» PROBLEM REQUIREMENTS
The whole listing should be retyped word for word, apart from the pictures it holds.
MATERIAL FOR THE TASK: Begin
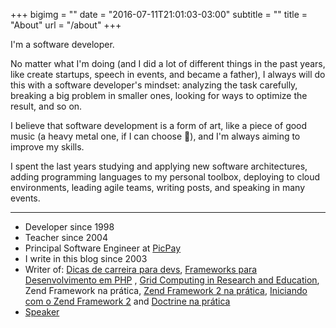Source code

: +++
bigimg = ""
date = "2016-07-11T21:01:03-03:00"
subtitle = ""
title = "About"
url = "/about"
+++

I'm a software developer.

No matter what I'm doing (and I did a lot of different things in the past years, like create startups, speech in events, and became a father), I always will do this with a software developer's mindset: analyzing the task carefully, breaking a big problem in smaller ones, looking for ways to optimize the result, and so on.

I believe that software development is a form of art, like a piece of good music (a heavy metal one, if I can choose 🤘), and I'm always aiming to improve my skills.

I spent the last years studying and applying new software architectures, adding programming languages to my personal toolbox, deploying to cloud environments, leading agile teams, writing posts, and speaking in many events.

--- 

* Developer since 1998
* Teacher since 2004
* Principal Software Engineer at [PicPay](https://picpay.com)
* I write in this blog since 2003
* Writer of: [Dicas de carreira para devs](/post/2022-08-30-nova-versao-ebook/), [Frameworks para Desenvolvimento em PHP](https://novatec.com.br/livros/frameworks-para-desenvolvimento-em-php/) , [Grid Computing in Research and Education](https://www.oreilly.com/library/view/grid-computing-in/0738491756/), Zend Framework na prática, [Zend Framework 2 na prática](https://leanpub.com/zend-framework2-na-pratica), [Iniciando com o Zend Framework 2](https://leanpub.com/iniciando-zf2) and [Doctrine na prática](http://leanpub.com/doctrine-na-pratica)
* [Speaker](/palestras)
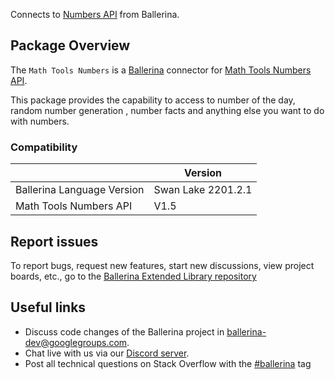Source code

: Connects to [Numbers API](https://math.tools/api/numbers/) from Ballerina.

## Package Overview
The  `Math Tools Numbers` is a [Ballerina](https://ballerina.io/) connector for [Math Tools Numbers API](https://math.tools/api/numbers/).  

This package provides the capability to access to number of the day, random number generation , number facts and anything else you want to do with numbers.

### Compatibility
|                             | Version          |
|-----------------------------|------------------|
| Ballerina Language Version  | Swan Lake 2201.2.1 |
| Math Tools Numbers API      | V1.5             |

## Report issues
To report bugs, request new features, start new discussions, view project boards, etc., go to the [Ballerina Extended Library repository](https://github.com/ballerina-platform/ballerina-extended-library)

## Useful links
- Discuss code changes of the Ballerina project in [ballerina-dev@googlegroups.com](mailto:ballerina-dev@googlegroups.com).
- Chat live with us via our [Discord server](https://discord.gg/ballerinalang).
- Post all technical questions on Stack Overflow with the [#ballerina](https://stackoverflow.com/questions/tagged/ballerina) tag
MATERIAL FOR THE TASK: End
» TASK ANSWER
Source code

: +++
bigimg = ""
date = "2016-07-11T21:01:03-03:00"
subtitle = ""
title = "About"
url = "/about"
+++

I'm a software developer.

No matter what I'm doing (and I did a lot of different things in the past years, like create startups, speech in events, and became a father), I always will do this with a software developer's mindset: analyzing the task carefully, breaking a big problem in smaller ones, looking for ways to optimize the result, and so on.

I believe that software development is a form of art, like a piece of good music (a heavy metal one, if I can choose 🤘), and I'm always aiming to improve my skills.

I spent the last years studying and applying new software architectures, adding programming languages to my personal toolbox, deploying to cloud environments, leading agile teams, writing posts, and speaking in many events.

--- 

* Developer since 1998
* Teacher since 2004
* Principal Software Engineer at [PicPay](https://picpay.com)
* I write in this blog since 2003
* Writer of: [Dicas de carreira para devs](/post/2022-08-30-nova-versao-ebook/), [Frameworks para Desenvolvimento em PHP](https://novatec.com.br/livros/frameworks-para-desenvolvimento-em-php/) , [Grid Computing in Research and Education](https://www.oreilly.com/library/view/grid-computing-in/0738491756/), Zend Framework na prática, [Zend Framework 2 na prática](https://leanpub.com/zend-framework2-na-pratica), [Iniciando com o Zend Framework 2](https://leanpub.com/iniciando-zf2) and [Doctrine na prática](http://leanpub.com/doctrine-na-pratica)
* [Speaker](/palestras)
Source code

: Connects to [Numbers API](https://math.tools/api/numbers/) from Ballerina.

## Package Overview
The  `Math Tools Numbers` is a [Ballerina](https://ballerina.io/) connector for [Math Tools Numbers API](https://math.tools/api/numbers/).  

This package provides the capability to access to number of the day, random number generation , number facts and anything else you want to do with numbers.

### Compatibility
|                             | Version          |
|-----------------------------|------------------|
| Ballerina Language Version  | Swan Lake 2201.2.1 |
| Math Tools Numbers API      | V1.5             |

## Report issues
To report bugs, request new features, start new discussions, view project boards, etc., go to the [Ballerina Extended Library repository](https://github.com/ballerina-platform/ballerina-extended-library)

## Useful links
- Discuss code changes of the Ballerina project in [ballerina-dev@googlegroups.com](mailto:ballerina-dev@googlegroups.com).
- Chat live with us via our [Discord server](https://discord.gg/ballerinalang).
- Post all technical questions on Stack Overflow with the [#ballerina](https://stackoverflow.com/questions/tagged/ballerina) tag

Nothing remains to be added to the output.